◆ Problem to work on: Every line below that contains the word "accordance" must be copied.

◆ Dataset entries:

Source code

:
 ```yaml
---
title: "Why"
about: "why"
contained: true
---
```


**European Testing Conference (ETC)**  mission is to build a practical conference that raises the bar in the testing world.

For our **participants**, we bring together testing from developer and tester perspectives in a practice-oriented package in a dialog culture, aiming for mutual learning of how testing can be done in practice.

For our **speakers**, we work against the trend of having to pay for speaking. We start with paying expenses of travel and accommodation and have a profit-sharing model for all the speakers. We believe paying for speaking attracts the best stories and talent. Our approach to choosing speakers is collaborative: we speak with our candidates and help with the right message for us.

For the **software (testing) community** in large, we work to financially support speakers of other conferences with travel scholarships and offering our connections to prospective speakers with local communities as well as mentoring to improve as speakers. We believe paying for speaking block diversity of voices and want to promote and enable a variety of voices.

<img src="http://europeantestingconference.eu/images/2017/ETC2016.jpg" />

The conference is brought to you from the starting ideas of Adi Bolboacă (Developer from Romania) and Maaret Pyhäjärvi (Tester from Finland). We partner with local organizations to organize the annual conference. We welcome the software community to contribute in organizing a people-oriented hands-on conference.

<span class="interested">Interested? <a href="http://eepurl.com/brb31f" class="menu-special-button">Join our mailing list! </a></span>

* * *

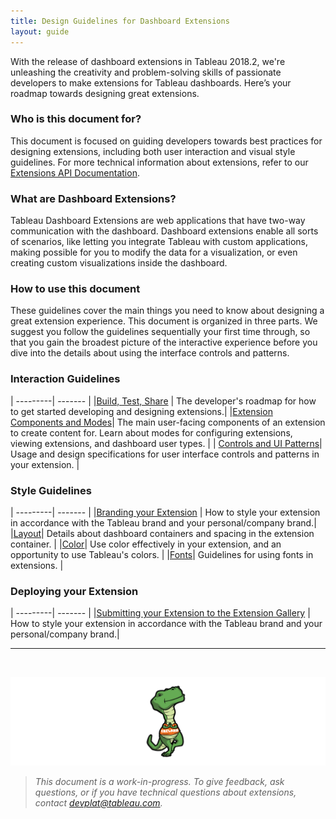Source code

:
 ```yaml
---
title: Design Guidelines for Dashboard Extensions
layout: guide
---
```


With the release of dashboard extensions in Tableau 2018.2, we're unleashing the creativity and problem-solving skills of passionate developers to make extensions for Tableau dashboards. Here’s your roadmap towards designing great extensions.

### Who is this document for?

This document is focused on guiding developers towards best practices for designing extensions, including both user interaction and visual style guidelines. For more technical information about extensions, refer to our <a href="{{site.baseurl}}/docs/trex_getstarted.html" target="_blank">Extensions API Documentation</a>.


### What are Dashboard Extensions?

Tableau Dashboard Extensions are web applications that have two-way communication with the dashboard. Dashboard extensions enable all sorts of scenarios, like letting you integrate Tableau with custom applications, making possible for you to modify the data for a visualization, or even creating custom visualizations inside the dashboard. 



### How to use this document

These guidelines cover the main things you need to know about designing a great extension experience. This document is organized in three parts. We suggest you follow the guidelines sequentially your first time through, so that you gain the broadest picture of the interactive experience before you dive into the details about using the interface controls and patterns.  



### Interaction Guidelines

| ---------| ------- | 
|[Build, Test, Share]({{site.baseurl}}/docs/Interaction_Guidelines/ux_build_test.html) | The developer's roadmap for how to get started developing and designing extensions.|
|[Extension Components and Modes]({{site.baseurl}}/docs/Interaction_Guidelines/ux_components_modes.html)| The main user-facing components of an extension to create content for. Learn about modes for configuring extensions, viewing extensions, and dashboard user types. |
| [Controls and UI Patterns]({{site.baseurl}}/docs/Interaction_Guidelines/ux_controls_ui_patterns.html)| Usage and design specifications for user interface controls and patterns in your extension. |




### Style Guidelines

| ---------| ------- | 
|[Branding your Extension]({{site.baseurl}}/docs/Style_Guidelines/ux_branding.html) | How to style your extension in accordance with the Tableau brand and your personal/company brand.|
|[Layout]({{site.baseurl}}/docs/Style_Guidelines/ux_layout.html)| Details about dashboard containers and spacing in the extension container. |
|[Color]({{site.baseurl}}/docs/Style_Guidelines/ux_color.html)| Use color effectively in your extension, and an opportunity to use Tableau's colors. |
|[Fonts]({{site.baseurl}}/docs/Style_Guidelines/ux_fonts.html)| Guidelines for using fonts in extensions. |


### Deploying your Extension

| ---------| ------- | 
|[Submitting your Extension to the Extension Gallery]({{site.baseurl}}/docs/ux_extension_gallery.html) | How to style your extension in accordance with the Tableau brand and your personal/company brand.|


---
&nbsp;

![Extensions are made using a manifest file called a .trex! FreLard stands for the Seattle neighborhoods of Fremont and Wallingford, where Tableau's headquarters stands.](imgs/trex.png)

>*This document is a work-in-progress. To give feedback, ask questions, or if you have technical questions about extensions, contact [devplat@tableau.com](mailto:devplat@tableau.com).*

◆ Answer box:
|[Branding your Extension]({{site.baseurl}}/docs/Style_Guidelines/ux_branding.html) | How to style your extension in accordance with the Tableau brand and your personal/company brand.|
|[Submitting your Extension to the Extension Gallery]({{site.baseurl}}/docs/ux_extension_gallery.html) | How to style your extension in accordance with the Tableau brand and your personal/company brand.|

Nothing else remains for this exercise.